Story and poem

From that same issue of Poetry East I mentioned earlier, I came across a poem by Thomas Lynch, another poet new to me.  His day job is listed variously as funeral director or undertaker, a thought-provoking trade for a poet. I imagine it keeps him grounded. In this issue of the magazine, each poet writes a note about the poem.
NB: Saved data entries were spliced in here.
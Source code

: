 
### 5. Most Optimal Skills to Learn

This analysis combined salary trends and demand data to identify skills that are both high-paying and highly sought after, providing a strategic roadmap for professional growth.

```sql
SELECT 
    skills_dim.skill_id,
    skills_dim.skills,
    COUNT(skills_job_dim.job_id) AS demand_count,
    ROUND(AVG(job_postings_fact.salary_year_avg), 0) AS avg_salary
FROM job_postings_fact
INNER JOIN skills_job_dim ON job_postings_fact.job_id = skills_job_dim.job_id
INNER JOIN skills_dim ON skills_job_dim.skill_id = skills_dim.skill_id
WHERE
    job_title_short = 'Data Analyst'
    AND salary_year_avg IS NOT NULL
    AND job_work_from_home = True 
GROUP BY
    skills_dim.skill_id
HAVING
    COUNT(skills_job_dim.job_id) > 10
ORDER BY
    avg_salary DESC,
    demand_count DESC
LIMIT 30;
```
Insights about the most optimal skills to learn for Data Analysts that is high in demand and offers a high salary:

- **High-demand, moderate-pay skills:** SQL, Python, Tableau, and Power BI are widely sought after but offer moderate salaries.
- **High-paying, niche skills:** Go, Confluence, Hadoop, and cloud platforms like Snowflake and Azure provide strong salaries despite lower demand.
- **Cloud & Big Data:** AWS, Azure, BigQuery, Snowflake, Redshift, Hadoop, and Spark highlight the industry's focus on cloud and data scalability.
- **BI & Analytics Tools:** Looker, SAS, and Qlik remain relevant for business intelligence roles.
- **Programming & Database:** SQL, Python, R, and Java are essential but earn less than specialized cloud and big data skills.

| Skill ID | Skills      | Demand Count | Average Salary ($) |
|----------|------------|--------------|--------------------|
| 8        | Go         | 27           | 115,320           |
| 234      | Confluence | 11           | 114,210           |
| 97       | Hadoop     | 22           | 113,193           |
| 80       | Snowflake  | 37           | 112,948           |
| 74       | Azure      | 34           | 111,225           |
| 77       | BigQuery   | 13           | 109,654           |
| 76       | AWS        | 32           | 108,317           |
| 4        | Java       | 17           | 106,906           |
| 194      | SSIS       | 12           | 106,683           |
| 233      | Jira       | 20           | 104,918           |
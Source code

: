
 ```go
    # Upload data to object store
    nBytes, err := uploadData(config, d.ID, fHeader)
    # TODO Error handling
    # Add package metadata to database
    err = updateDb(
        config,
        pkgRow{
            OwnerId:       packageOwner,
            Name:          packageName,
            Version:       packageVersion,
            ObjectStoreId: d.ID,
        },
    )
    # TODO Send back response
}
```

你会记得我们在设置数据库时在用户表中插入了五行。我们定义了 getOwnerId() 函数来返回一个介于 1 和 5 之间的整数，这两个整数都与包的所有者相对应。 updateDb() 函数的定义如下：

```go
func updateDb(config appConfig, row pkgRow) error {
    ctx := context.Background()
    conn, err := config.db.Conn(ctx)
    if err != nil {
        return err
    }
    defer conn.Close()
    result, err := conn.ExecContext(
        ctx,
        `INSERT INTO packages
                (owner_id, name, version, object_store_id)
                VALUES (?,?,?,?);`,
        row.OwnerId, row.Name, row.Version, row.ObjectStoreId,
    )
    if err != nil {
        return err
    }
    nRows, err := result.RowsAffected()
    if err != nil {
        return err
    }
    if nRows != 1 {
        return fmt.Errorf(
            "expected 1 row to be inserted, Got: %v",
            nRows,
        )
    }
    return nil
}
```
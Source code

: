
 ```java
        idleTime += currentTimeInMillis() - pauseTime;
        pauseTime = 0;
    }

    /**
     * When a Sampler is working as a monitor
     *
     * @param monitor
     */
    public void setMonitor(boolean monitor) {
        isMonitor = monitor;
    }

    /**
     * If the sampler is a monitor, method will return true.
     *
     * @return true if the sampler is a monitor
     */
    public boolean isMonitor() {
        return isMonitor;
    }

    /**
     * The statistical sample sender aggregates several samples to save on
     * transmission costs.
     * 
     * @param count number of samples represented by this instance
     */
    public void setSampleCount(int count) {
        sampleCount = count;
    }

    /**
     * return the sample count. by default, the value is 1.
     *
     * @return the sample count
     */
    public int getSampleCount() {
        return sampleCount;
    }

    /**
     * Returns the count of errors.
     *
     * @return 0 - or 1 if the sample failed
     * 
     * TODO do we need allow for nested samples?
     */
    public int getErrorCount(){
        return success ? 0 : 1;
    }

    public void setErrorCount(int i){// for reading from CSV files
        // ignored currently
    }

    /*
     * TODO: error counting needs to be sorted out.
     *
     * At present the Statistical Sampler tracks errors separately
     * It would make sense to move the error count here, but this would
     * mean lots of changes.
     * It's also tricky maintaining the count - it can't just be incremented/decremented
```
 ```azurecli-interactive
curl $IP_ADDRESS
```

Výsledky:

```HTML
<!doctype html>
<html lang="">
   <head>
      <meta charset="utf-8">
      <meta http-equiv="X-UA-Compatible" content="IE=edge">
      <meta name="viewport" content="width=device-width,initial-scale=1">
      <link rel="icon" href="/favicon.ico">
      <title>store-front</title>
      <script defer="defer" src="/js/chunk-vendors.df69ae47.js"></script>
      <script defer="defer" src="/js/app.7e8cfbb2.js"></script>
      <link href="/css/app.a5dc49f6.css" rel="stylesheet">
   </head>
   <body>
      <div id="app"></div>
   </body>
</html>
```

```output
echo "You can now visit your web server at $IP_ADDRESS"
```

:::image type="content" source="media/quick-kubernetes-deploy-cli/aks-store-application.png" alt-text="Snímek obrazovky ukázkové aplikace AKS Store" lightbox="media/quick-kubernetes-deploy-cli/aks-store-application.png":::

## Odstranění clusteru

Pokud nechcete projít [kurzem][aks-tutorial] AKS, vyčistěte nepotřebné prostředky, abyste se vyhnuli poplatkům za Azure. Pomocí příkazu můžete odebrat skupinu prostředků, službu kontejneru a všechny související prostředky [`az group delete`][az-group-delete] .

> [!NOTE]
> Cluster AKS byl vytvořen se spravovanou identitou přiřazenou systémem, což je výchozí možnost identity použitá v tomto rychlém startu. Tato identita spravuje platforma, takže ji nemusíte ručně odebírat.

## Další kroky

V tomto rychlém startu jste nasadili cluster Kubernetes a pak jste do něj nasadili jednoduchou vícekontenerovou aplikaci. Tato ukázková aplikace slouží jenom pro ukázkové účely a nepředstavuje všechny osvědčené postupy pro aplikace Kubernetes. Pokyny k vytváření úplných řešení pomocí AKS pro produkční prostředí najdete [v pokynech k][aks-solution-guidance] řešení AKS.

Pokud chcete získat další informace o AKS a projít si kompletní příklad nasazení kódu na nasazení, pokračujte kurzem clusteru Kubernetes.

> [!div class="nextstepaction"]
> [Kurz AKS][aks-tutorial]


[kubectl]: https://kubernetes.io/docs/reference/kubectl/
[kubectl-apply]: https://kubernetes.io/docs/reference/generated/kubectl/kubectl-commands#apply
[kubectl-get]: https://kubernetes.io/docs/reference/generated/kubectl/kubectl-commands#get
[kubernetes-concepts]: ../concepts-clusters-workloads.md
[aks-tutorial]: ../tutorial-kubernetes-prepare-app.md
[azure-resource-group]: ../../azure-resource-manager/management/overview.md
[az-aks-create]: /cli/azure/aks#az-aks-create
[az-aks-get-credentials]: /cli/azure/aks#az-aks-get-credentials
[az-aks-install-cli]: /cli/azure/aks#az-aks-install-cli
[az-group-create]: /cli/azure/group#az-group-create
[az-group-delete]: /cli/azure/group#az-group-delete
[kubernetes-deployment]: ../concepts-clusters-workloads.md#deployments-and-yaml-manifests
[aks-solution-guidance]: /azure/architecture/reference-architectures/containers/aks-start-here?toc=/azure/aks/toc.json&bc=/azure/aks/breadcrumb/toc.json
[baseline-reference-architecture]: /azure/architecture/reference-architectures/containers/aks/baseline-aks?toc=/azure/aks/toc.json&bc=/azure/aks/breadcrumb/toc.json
Lynch has a section about how he composes when he has writers’ block and concludes with this:

“Truth told, this multi-media approach results in remarkable disappointments–poems of such abundant mediocrity that I burn them or affix to them the names of poets I dislike and post them to The New Yorker.  At least one…has been published, the generous check and the week-long fame assigned to the account of a fellow I meant to damage  He later made it the title poem for his sixth collection, claiming in the the eventual interview that it had come to him in a dream.”

This little fantasy pleases me immeasurably. I might have to try it myself. And here is the decidedly un-mediocre poem that went with it.

  Note On The Rapture To His True Love

A blue bowl on the table in the dining room
fills with sunlight. From a sunlit room
I watch my neighbor’s sugar maple turn
to shades of gold. It’s late September. Soon…
Soon as I’m able I intend to turn
to gold myself. Somewhere I’ve read that soon
they’ll have a formula for prime numbers
and once they do, the world’s supposed to end
the way my neighbor always said it would–
in fire. I’ll bet we’ll all be given numbers
divisible by One and by themselves
and told to stand in line the way you would
for prime cuts at the butcher’s. In the end,
maybe it’s every man for himself.
Maybe it’s someone hollering All Hands on
Deck! Abandon Ship! Women and Children First!
Anyway, I’d like to get my hands on
you. I’d like to kiss your eyelids and make love
as if it were our last time, or the first,
or else the one and only form of love
divisible by which I yet remain myself.
Mary, folks are disappearing one by one.
They turn to gold and vanish like the leaves
of sugar maples. But we can save ourselves.
We’ll pick our own salvations, one by one,
from a blue bowl full of sunlight until none is left.

2 thoughts on “Story and poem

  1. You might also enjoy Thomas Lynch’s book, The Undertaking. This was a nice poem, thanks for sharing. Those funeral directors are a very romantic bunch!